7. RELATIONSHIP OF THE PARTIES
The relationship between PlugInBingo
and Customer is that of vendor and vendee. They shall not be construed as being
joint ventures, franchiser/franchisee, or employer/employee. This agreement is a
commercial agreement between businesses, not a consumer agreement. Customer has
no authority, apparent or otherwise, to contract for or on behalf of PlugInBingo, or in any other way legally bind
PlugInBingo in any fashion, nor
shall Customer be authorized to make any representations about PlugInBingo or
its services other than to set forth PlugInBingo's responsibilities as outlined
in this agreement.
8. APPLICABLE LAW, JURISDICTIONAL MATTERS
This agreement takes
effect when accepted by PlugInBingo in Ontario. It is to be governed by and
construed under the laws of the Province of Ontario and Canada. The federal and
provincial courts of Ontario shall have
exclusive jurisdiction to adjudicate any non-arbitrable dispute arising out of
this agreement. Customer hereby expressly consents to the jurisdiction of
the courts of Ontario. To the extent permissible by the law of Customer's jurisdiction,
Customer waives any requirement that service of process or of any documents be
made upon it pursuant to the provisions of the Hague Convention.
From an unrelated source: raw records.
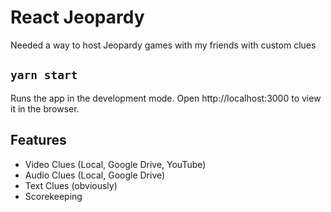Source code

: # React Jeopardy

Needed a way to host Jeopardy games with my friends with custom clues

## `yarn start`

Runs the app in the development mode.
Open http://localhost:3000 to view it in the browser.

## Features

- Video Clues (Local, Google Drive, YouTube)
- Audio Clues (Local, Google Drive)
- Text Clues (obviously)
- Scorekeeping
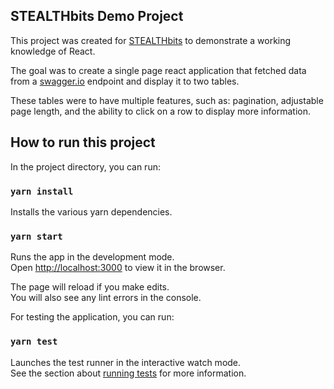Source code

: ## STEALTHbits Demo Project

This project was created for [STEALTHbits](https://www.stealthbits.com/) to demonstrate a working knowledge of React.<br>

The goal was to create a single page react application that fetched data from a [swagger.io](https://swagger.io/) endpoint and display it to two tables.<br>

These tables were to have multiple features, such as: pagination, adjustable page length, and the ability to click on a row to display more information.<br>

## How to run this project

In the project directory, you can run:

### `yarn install`
Installs the various yarn dependencies.

### `yarn start`

Runs the app in the development mode.<br>
Open [http://localhost:3000](http://localhost:3000) to view it in the browser.

The page will reload if you make edits.<br>
You will also see any lint errors in the console.

For testing the application, you can run:

### `yarn test`

Launches the test runner in the interactive watch mode.<br>
See the section about [running tests](https://facebook.github.io/create-react-app/docs/running-tests) for more information.
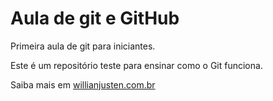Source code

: # Aula de git e GitHub

Primeira aula de git para iniciantes.

Este é um repositório teste para ensinar como o Git funciona.

Saiba mais em [willianjusten.com.br](https://willianjusten.com.br)
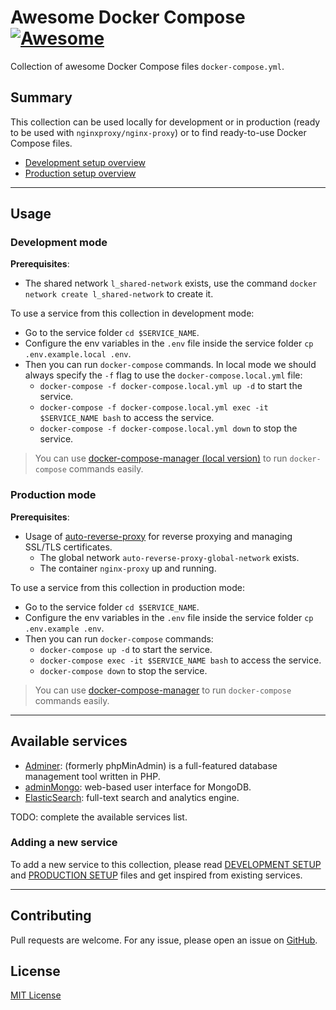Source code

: # Awesome Docker Compose [![Awesome](https://awesome.re/badge.svg)](https://www.github.com/naskio/awesome-docker-compose)

Collection of awesome Docker Compose files `docker-compose.yml`.

## Summary

This collection can be used locally for development or in production (ready to be used with `nginxproxy/nginx-proxy`) or
to find ready-to-use Docker Compose files.

- [Development setup overview](./DEVELOPMENT.md)
- [Production setup overview](./PRODUCTION.md)

--------------------------------------------------------------------------------

## Usage

### Development mode

**Prerequisites**:

- The shared network `l_shared-network` exists, use the command `docker network create l_shared-network` to create it.

To use a service from this collection in development mode:

- Go to the service folder `cd $SERVICE_NAME`.
- Configure the env variables in the `.env` file inside the service folder `cp .env.example.local .env`.
- Then you can run `docker-compose` commands. In local mode we should always specify the `-f` flag to use
  the `docker-compose.local.yml` file:
  - `docker-compose -f docker-compose.local.yml up -d` to start the service.
  - `docker-compose -f docker-compose.local.yml exec -it $SERVICE_NAME bash` to access the service.
  - `docker-compose -f docker-compose.local.yml down` to stop the service.

> You can use [docker-compose-manager (local version)](https://github.com/naskio/docker-compose-manager) to run `docker-compose` commands easily.

### Production mode

**Prerequisites**:

- Usage of [auto-reverse-proxy](https://github.com/naskio/docker-nginx-auto-reverse-proxy) for reverse proxying and
  managing SSL/TLS certificates.
  - The global network `auto-reverse-proxy-global-network` exists.
  - The container `nginx-proxy` up and running.

To use a service from this collection in production mode:

- Go to the service folder `cd $SERVICE_NAME`.
- Configure the env variables in the `.env` file inside the service folder `cp .env.example .env`.
- Then you can run `docker-compose` commands:
  - `docker-compose up -d` to start the service.
  - `docker-compose exec -it $SERVICE_NAME bash` to access the service.
  - `docker-compose down` to stop the service.

> You can use [docker-compose-manager](https://github.com/naskio/docker-compose-manager) to run `docker-compose` commands easily.

--------------------------------------------------------------------------------

## Available services

- [Adminer](./adminer): (formerly phpMinAdmin) is a full-featured database management tool written in PHP.
- [adminMongo](./adminmongo): web-based user interface for MongoDB.
- [ElasticSearch](./elasticsearch): full-text search and analytics engine.

TODO: complete the available services list.

### Adding a new service

To add a new service to this collection, please read [DEVELOPMENT SETUP](./DEVELOPMENT.md)
and [PRODUCTION SETUP](./PRODUCTION.md) files and get inspired from existing services.

--------------------------------------------------------------------------------

## Contributing

Pull requests are welcome. For any issue, please open an issue
on [GitHub](https://www.github.com/naskio/awesome-docker-compose/issues).

## License

[MIT License](./LICENSE)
9. ENTIRE AGREEMENT; MODIFICATIONS
This agreement sets forth the
entire agreement and understanding between the parties and merges all prior
discussion between them. PlugInBingo may make changes to this agreement upon
thirty (30) days' written notice to Customer, advising of the change and the
effective date thereof. Utilization of PlugInBingo services by Customer and/or
its Customers following the effective date of such change shall constitute
acceptance by Customer of such change(s). Otherwise, this agreement may not be
modified except by the of written consent of both parties.
10. ACCEPTANCE OF TERMS
BY
CLICKING ON THE LINK BELOW, AND REGISTERING FOR AND USING THE
SERVICES, YOU ACKNOWLEDGE THAT YOU HAVE READ THIS AGREEMENT AND AGREE TO BE
BOUND BY THE TERMS AND CONDITIONS CONTAINED HEREIN AS WELL AS ALL POLICIES AND
GUIDELINES INCORPORATED BY REFERENCE.